在本文中,使用性能和概述solar cells is expressed. The role of temperature on the electric parameters of solar cells has been studied. Experimental results shows that all electrical parameters of solar cell such as maximum output power, open circuit voltage, short circuit current, and fill factor Have changed with temperature variation. As well as the amount of changes in these parameters in terms of temperature value have been obtained. According to results, the most significant is the temperature dependence of the voltage which decreases with increasing temperature while the current of cells slightly increases by temperature.

Keywords

maximum output power, open circuit voltage, short circuit current, solar cells, temperature

INTRODUCTION

Nowadays we get approximately 80% of our energy from non-renewable energy sources, e.g. fossil fuels. Pollutants and greenhouse gases increase when fossil fuels are converted into electricity or heat. Therefore atmosphere is damaged and global warming developed. Fortunately, as the resources are limited, our dependence on fossil is close to its end. Presently, the world annual energy consumption is 10 terawatts (TW) and by 2050 this amount will be about 30 TW. The world will need about 20 TW of non-CO2 energy to stabilize CO2 in the atmosphere by mid-century.

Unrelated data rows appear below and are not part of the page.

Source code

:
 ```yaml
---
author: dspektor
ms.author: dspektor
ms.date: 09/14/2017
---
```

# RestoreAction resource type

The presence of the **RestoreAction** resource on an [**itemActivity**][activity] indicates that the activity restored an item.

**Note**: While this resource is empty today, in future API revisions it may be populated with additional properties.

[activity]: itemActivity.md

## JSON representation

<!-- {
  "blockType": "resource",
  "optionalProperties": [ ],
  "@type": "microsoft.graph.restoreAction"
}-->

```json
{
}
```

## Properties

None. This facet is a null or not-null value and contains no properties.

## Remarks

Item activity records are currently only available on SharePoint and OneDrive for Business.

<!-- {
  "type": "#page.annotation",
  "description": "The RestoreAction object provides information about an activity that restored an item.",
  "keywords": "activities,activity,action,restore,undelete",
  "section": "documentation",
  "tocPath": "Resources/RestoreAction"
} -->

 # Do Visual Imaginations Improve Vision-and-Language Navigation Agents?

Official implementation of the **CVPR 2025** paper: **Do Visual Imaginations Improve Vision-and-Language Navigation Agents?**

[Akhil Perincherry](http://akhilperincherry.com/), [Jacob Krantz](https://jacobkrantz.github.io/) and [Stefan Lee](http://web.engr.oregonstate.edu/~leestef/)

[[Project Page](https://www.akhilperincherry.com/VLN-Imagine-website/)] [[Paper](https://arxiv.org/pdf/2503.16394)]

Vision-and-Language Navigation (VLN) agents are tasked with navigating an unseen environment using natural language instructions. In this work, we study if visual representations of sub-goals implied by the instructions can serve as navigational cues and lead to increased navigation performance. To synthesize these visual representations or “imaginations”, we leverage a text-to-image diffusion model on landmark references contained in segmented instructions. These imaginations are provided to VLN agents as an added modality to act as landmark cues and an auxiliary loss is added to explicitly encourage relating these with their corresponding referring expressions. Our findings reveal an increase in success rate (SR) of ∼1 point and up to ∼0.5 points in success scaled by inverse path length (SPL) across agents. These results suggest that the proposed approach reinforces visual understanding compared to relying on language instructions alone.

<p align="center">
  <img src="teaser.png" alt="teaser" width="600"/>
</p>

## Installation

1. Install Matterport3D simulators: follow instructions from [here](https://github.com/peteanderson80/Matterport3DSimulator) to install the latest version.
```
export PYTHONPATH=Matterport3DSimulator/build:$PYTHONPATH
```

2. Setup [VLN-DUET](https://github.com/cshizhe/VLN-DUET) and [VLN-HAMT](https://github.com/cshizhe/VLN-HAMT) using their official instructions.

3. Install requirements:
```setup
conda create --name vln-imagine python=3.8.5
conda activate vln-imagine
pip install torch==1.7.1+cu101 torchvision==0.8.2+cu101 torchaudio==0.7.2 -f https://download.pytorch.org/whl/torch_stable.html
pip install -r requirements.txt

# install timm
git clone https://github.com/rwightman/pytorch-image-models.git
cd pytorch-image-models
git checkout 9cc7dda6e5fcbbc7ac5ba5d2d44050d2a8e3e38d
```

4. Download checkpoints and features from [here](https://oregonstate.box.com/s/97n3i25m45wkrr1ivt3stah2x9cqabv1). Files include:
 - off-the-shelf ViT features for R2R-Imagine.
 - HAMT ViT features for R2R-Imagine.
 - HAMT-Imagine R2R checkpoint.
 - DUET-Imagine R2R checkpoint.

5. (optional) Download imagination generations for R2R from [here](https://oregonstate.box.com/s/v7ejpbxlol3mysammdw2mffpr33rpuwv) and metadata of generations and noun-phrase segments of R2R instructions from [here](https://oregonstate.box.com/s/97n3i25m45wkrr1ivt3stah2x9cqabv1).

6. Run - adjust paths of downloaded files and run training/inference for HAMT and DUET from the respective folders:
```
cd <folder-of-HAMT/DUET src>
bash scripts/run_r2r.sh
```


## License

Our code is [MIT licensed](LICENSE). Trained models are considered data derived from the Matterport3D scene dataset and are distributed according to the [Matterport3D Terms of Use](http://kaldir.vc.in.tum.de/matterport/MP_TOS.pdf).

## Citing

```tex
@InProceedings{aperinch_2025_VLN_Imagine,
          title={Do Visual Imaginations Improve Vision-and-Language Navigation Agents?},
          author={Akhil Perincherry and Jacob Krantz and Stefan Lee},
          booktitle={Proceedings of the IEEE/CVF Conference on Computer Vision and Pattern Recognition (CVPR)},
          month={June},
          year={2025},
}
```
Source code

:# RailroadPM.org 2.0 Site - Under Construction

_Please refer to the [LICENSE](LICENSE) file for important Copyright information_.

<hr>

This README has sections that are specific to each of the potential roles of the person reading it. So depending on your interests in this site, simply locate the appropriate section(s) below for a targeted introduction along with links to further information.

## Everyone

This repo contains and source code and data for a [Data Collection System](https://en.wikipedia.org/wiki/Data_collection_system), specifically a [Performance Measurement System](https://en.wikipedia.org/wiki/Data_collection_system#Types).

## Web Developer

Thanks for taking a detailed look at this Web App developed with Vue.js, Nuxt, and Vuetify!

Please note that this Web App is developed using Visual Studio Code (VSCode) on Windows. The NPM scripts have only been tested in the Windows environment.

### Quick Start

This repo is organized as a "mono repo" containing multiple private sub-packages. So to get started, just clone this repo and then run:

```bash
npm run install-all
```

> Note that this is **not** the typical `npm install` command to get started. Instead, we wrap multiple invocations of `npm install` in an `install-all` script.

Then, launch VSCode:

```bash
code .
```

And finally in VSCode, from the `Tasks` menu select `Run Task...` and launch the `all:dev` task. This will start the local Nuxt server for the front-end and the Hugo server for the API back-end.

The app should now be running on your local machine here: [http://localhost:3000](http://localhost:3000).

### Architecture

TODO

The simplest scenario to stabilize CO2 by mid-century is one in which photovoltaics (PV) and other renewable are used for electricity (10 TW), hydrogen for transportation (10 TW), and fossil fuels for residential and industrial heating (10 TW) [1]. Thus, PV systems will a significant role in the world energy supply in the future.
Photovoltaic systems have been installed to provide electricity to the billions of people that do not have access to mains electricity. Power supply to remoter houses or villages, irrigation and water supply are important application of photovoltaics for many years to come. In the last decade, PV solar energy system has shown its huge potential. The amount of installed PV power has rapidly increased. Nowadays, nearly 70 GW of PV power are installed worldwide. Perhaps the most exciting new application has been the integration of solar cells into the roofs and facades of buildings during the last decade.
Solar cells are based on semiconductor materials. semiconductor are materials from either group IV of the periodic table, or from a combination of group III and group V, or of combinations from group II and group VI. The sun radiates in all regions of spectrum, ranging from radio waves to gamma ray. Our eyes are sensitive to wavelengths ranging from 400-700 nm. In this narrow range, called visible range, the sun emits about 45% of total radiated energy. Nearly 80% of cells on the market are crystalline silicon based cells.
Solar cell properties can be altered by changes in environmental conditions such as temperature. Typically solar cells are used at the temperature range between 5 to 50 °c .In this paper, temperature dependency of solar cells electric parameters such as open circuit voltage, fill factor, short circuit current and efficiency is investigated.

II. SOLAR CELLS OPERATION

The photovoltaic (PV) effect is the direct conversion of light into electricity in solar cells. When solar cells are exposed to sunlight, electrons excite from the valence band to the conduction band creating charged particles called holes. In one PV cell, the upper or n‐type layer is crystalline silicon doped with phosphorus with 5 valence electrons while the lower or p‐type layer is doped with boron, which has 3 valence electrons. By bringing N and P type silicon (semiconductors) together, a p-n junction serves for creating an electric field within the solar cells, which is able to separate electrons and hole and if the incident photon is energetic enough to dislodge a valance electron, the electron will jump to the conduction band and initiate a current coming out from the solar cells through the contacts [2]. Figure 1 shows this process.
image

A. I-V Characteristics of Solar Cells

The equivalent circuit of the solar cells is combination of a current source (light generated current) and a diode. Solar cells behave similarly to diodes and thus the electrical characteristics of solar cells represented by using current-voltage curves (I-V curve). Figure 2 shows the I‐V characteristics and the equivalent circuit of solar cells.
image
Isc represents the short circuit current, at which the current is at maximum and where voltage is zero. Voc is open circuit voltage, at which the voltage is maximum and where current is zero. The maximum power Pmax produced by a solar cell is reached when the product I-V is maximum. This can be shown graphically (fig. 2.b) where the maximum output power represents the largest rectangle area under the I-V curve. The basic equation for solar cells is follow:
image
Where k is the Boltzman constant, T is the temperature in terms of Kelvin, q is Electric charge, V is output voltage of solar cell, IL is light generated current, and I0 is the reverse saturation current[3-5].

III. EXPERIMENTAL METHODS

商用太阳能电池的一个示例used for experimental measurements. The solar cell was fabricated mono-crystalline structure with using phosphorus diffusion into a p-type silicon wafer. Voltage-current (I-V) characteristics and output parameters of solar cell was measured. To obtain of solar cell I-V characteristics, sample was illuminated by reflective lamp with Light intensity equal to1000 W/m2 (AM 1.5). The measurements were performed at 15, 25, 30, 40, and 50 0c temperatures by highly accurate measuring equipment at the institute of Radiation Problems of Azerbaijan National Academy of science.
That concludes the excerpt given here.